What is metadata?
Metadata are data about data. They offer information that helps to understand the meaning of a digital object, as well as its structure and the actions that are allowed on this object. Actually, you will probably already be producing a large amount of metadata without knowing what metadata actually is.
Imagine you receive a data matrix, which is saved as plain text file, without any further information. What does the 99 in the first row mean? Is it a missing value, the age of a person, an intelligence score, the number of correct words or an ID? Obviously, someone cannot decipher the information that is represented by research data without sufficient knowledge on the data. Metadata is information that recipients require in order to make sense of data and to understand how it can be used. Thus, metadata can be regarded as a kind of documentation. Ideally, this documentation should begin with your research project and should be carried on through its course. Implementing documentation procedures at an early stage in the research process saves time and effort, since the reconstruction of information in a later project stage requires considerable resources (or, at worst, might be impossible).
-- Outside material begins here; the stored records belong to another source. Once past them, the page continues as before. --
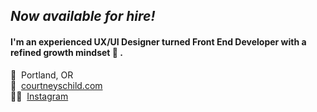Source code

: ## _Now available for hire!_

#### I'm an experienced UX/UI Designer turned Front End Developer with a refined growth mindset 🧠&nbsp;.

📍&nbsp;&nbsp;Portland, OR <br />
🔗&nbsp;&nbsp;[courtneyschild.com](https://www.courtneyschild.com/) <br />
🤳🏼&nbsp;&nbsp;[Instagram](https://www.instagram.com/courtschmort/)

<!--
**courtschmort/courtschmort** is a ✨ _special_ ✨ repository because its `README.md` (this file) appears on your GitHub profile.

Here are some ideas to get you started:

- 🔭 I’m currently working on ...
- 🌱 I’m currently learning ...
- 👯 I’m looking to collaborate on ...
- 🤔 I’m looking for help with ...
- 💬 Ask me about ...
- 📫 How to reach me: ...
- 😄 Pronouns: ...
- ⚡ Fun fact: ...
-->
Before you decide which metadata will be documented, you should define the target audience and the purpose that your metadata will serve. If the documentation is solely done for researchers that are part of your project (e.g. you want to ensure that you will understand the data you created 5 years from now), requirements of your documentation will differ from requirements of a documentation aimed at external researchers from your field or external researchers who are not familiar with your field.
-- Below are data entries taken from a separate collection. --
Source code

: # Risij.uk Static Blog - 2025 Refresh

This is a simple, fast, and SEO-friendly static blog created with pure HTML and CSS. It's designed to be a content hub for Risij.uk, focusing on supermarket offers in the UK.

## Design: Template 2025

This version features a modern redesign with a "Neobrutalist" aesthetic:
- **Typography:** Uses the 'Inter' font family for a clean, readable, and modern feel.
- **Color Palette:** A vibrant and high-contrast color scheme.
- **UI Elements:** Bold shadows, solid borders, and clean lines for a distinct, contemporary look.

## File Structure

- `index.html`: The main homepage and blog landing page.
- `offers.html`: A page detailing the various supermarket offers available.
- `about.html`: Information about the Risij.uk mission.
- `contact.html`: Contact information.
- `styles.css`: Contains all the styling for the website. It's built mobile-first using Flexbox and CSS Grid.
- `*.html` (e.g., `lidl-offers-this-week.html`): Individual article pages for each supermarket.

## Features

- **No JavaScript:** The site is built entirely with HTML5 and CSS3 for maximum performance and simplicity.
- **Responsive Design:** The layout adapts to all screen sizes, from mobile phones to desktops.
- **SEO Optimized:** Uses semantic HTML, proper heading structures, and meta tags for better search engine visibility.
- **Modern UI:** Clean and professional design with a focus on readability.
Metadata can be collected for single variables, the whole data set or the whole data collection/study. For every object to be documented there are different aspects that should be considered (e.g. variable: variable name, label, value range, instrument used; data set: file version, file changes, checksum; study: date of data collection, study background, principal investigator, etc.). Depending on your target audience, multilingual documentation may be required.
In general, we recommend to include at least the title and an abstract of your work in your native language and English. This will give a broad audience access to your work. However, in most cases your data will only be interpretable for the international community if the information of your codebook is also available in English.
The NISO, a non-profit association, which develops standards for information management, proposed distinguishing three different types of metadata in their guidelines to understanding metadata (pdf) (Riley, 2017):
- Administrative Metadata provide information on managing a resource, such as when and how it was created, file type and other technical information, and access rights. There are several subsets of administrative data; the following two are sometimes listed as separate metadata types:
- Rights management metadata concern intellectual property rights connected to the data,
- Preservation metadata contain information needed to archive and preserve a resource.
- Structural Metadata indicate how related objects are put together, for example, how pages are ordered to form chapters.
- Descriptive Metadata describe a resource for the purpose of discovery or identification. They can include elements such as title, abstract, author, and keywords.
Psychological researchers generate all these types of metadata.
You can find information about which metadata should be created for your project according to different sources:
- Data Archive: Some data archives have their own set of mandatory metadata that have to be provided by the data depositor. If you are depositing your data with an archive, this archive may offer support in metadata creation.
- Developing your own metadata structure offers a lot of flexibility but, unfortunately, the metadata structure that you developed for your own study will probably not be interoperable with other groups’ metadata structures. Thus, it will be hard to interconnect your scientific finding with those of other researchers on a data-level. In order to guarantee interoperability and to provide searchable information, metadata standards have been developed. Whenever possible, you should map your metadata to one of these standards.
- Metadata reporting standards: There are several standards for metadata (for datasets) that offer a well-defined syntax. These can be used to create metadata. The only domain-specific established metadata standard in the social sciences is the Data Documentation Initiative (DDI)-standard. Different versions of the DDI-standard exist. DDI-2.X (also referred to as DDI-Codebook or DDI-C) and DDI-3.X (also referred to as DDI-Lifecycle or DDI-L). Currently, DDI-4 is under development. Unfortunately, basic knowledge of xml-file-creation is needed to create DDI-compliant files which may be perceived as a drawback by most psychological researchers. This may be perceived as a burden by most psychological researchers. However, several tools and initiatives exist which ease the creation of DDI-compliant metadata files: Colectica can be used as plugin for Excel while Nesstar Publisher is a standalone software that can import data from statistical packages and create DDI compliant documentation. The Dublin Core standard provides 15 core metadata elements which can be easily applied to every kind of resource. Interoperability of metadata refers to the ability to exchange metadata and to convert metadata to other metadata standards, for further information see Neiswender & Montgomery (2009). For example, there is a set of rules that define relationships between Dublin Core metadata and DDI metadata.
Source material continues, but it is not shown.